[Data section]
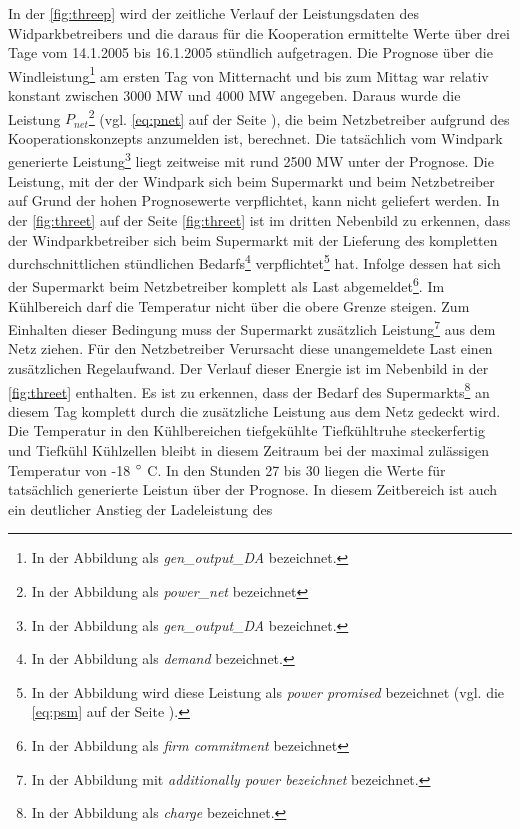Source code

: In der \cref{fig:threep} wird der zeitliche Verlauf der Leistungsdaten des
Widparkbetreibers und die daraus f\"ur die Kooperation ermittelte Werte \"uber
drei Tage vom 14.1.2005 bis 16.1.2005 st\"undlich aufgetragen. Die Prognose
\"uber die Windleistung\footnote{ In der Abbildung als \textit{gen\_output\_DA}
bezeichnet.} am ersten Tag von Mitternacht und bis zum Mittag war relativ
konstant zwischen 3000 MW und 4000 MW angegeben. Daraus wurde die Leistung
$P_{net}$\footnote{ In der Abbildung als \textit{power\_net} bezeichnet} (vgl.
\cref{eq:pnet} auf der Seite \pageref{eq:pnet}), die beim Netzbetreiber aufgrund
des Kooperationskonzepts anzumelden ist, berechnet. Die tats\"achlich vom
Windpark generierte Leistung\footnote{ In der Abbildung als
\textit{gen\_output\_DA} bezeichnet.} liegt zeitweise mit rund 2500 MW unter der
Prognose. Die Leistung, mit der der Windpark sich beim Supermarkt und beim
Netzbetreiber auf Grund der hohen Prognosewerte verpflichtet, kann nicht
geliefert werden. In der \cref{fig:threet} auf der Seite \cref{fig:threet} ist
im dritten Nebenbild zu erkennen, dass der
Windparkbetreiber sich beim Supermarkt mit der Lieferung des kompletten
durchschnittlichen st\"undlichen Bedarfs\footnote{ In der Abbildung als
\textit{demand} bezeichnet.} verpflichtet\footnote{ In der Abbildung wird diese
Leistung als \textit{power promised} bezeichnet (vgl. die \cref{eq:psm} auf der
Seite \pageref{eq:psm}).} hat. Infolge dessen hat sich der Supermarkt beim
Netzbetreiber komplett als Last abgemeldet\footnote{ In der Abbildung als
\textit{firm commitment} bezeichnet}. Im K\"uhlbereich darf die Temperatur
nicht \"uber die obere Grenze steigen. Zum Einhalten dieser Bedingung muss der
Supermarkt zus\"atzlich Leistung\footnote{ In der Abbildung mit
\textit{additionally power bezeichnet} bezeichnet.} aus dem Netz ziehen. F\"ur
den Netzbetreiber Verursacht diese unangemeldete Last einen zus\"atzlichen
Regelaufwand. Der Verlauf dieser Energie ist im Nebenbild in der
\cref{fig:threet} enthalten. Es ist zu erkennen, dass der Bedarf des
Supermarkts\footnote{ In der Abbildung als \textit{charge} bezeichnet.}
an diesem Tag komplett durch die zus\"atzliche Leistung aus dem Netz gedeckt
wird. Die Temperatur in den K\"uhlbereichen tiefgek\"uhlte Tiefk\"uhltruhe
steckerfertig und Tiefk\"uhl K\"uhlzellen bleibt in diesem Zeitraum bei der
maximal zul\"assigen Temperatur von -18 $^\circ$ C. In den Stunden 27 bis 30
liegen die Werte f\"ur tats\"achlich generierte Leistun \"uber der Prognose. In
diesem Zeitbereich ist auch ein deutlicher Anstieg der Ladeleistung des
[/Data section]
→ **Directions for this task**
Send back every record exactly as it stands, except the pictures.

→ **Answer space**
Source code

: In der \cref{fig:threep} wird der zeitliche Verlauf der Leistungsdaten des
Widparkbetreibers und die daraus f\"ur die Kooperation ermittelte Werte \"uber
drei Tage vom 14.1.2005 bis 16.1.2005 st\"undlich aufgetragen. Die Prognose
\"uber die Windleistung\footnote{ In der Abbildung als \textit{gen\_output\_DA}
bezeichnet.} am ersten Tag von Mitternacht und bis zum Mittag war relativ
konstant zwischen 3000 MW und 4000 MW angegeben. Daraus wurde die Leistung
$P_{net}$\footnote{ In der Abbildung als \textit{power\_net} bezeichnet} (vgl.
\cref{eq:pnet} auf der Seite \pageref{eq:pnet}), die beim Netzbetreiber aufgrund
des Kooperationskonzepts anzumelden ist, berechnet. Die tats\"achlich vom
Windpark generierte Leistung\footnote{ In der Abbildung als
\textit{gen\_output\_DA} bezeichnet.} liegt zeitweise mit rund 2500 MW unter der
Prognose. Die Leistung, mit der der Windpark sich beim Supermarkt und beim
Netzbetreiber auf Grund der hohen Prognosewerte verpflichtet, kann nicht
geliefert werden. In der \cref{fig:threet} auf der Seite \cref{fig:threet} ist
im dritten Nebenbild zu erkennen, dass der
Windparkbetreiber sich beim Supermarkt mit der Lieferung des kompletten
durchschnittlichen st\"undlichen Bedarfs\footnote{ In der Abbildung als
\textit{demand} bezeichnet.} verpflichtet\footnote{ In der Abbildung wird diese
Leistung als \textit{power promised} bezeichnet (vgl. die \cref{eq:psm} auf der
Seite \pageref{eq:psm}).} hat. Infolge dessen hat sich der Supermarkt beim
Netzbetreiber komplett als Last abgemeldet\footnote{ In der Abbildung als
\textit{firm commitment} bezeichnet}. Im K\"uhlbereich darf die Temperatur
nicht \"uber die obere Grenze steigen. Zum Einhalten dieser Bedingung muss der
Supermarkt zus\"atzlich Leistung\footnote{ In der Abbildung mit
\textit{additionally power bezeichnet} bezeichnet.} aus dem Netz ziehen. F\"ur
den Netzbetreiber Verursacht diese unangemeldete Last einen zus\"atzlichen
Regelaufwand. Der Verlauf dieser Energie ist im Nebenbild in der
\cref{fig:threet} enthalten. Es ist zu erkennen, dass der Bedarf des
Supermarkts\footnote{ In der Abbildung als \textit{charge} bezeichnet.}
an diesem Tag komplett durch die zus\"atzliche Leistung aus dem Netz gedeckt
wird. Die Temperatur in den K\"uhlbereichen tiefgek\"uhlte Tiefk\"uhltruhe
steckerfertig und Tiefk\"uhl K\"uhlzellen bleibt in diesem Zeitraum bei der
maximal zul\"assigen Temperatur von -18 $^\circ$ C. In den Stunden 27 bis 30
liegen die Werte f\"ur tats\"achlich generierte Leistun \"uber der Prognose. In
diesem Zeitbereich ist auch ein deutlicher Anstieg der Ladeleistung des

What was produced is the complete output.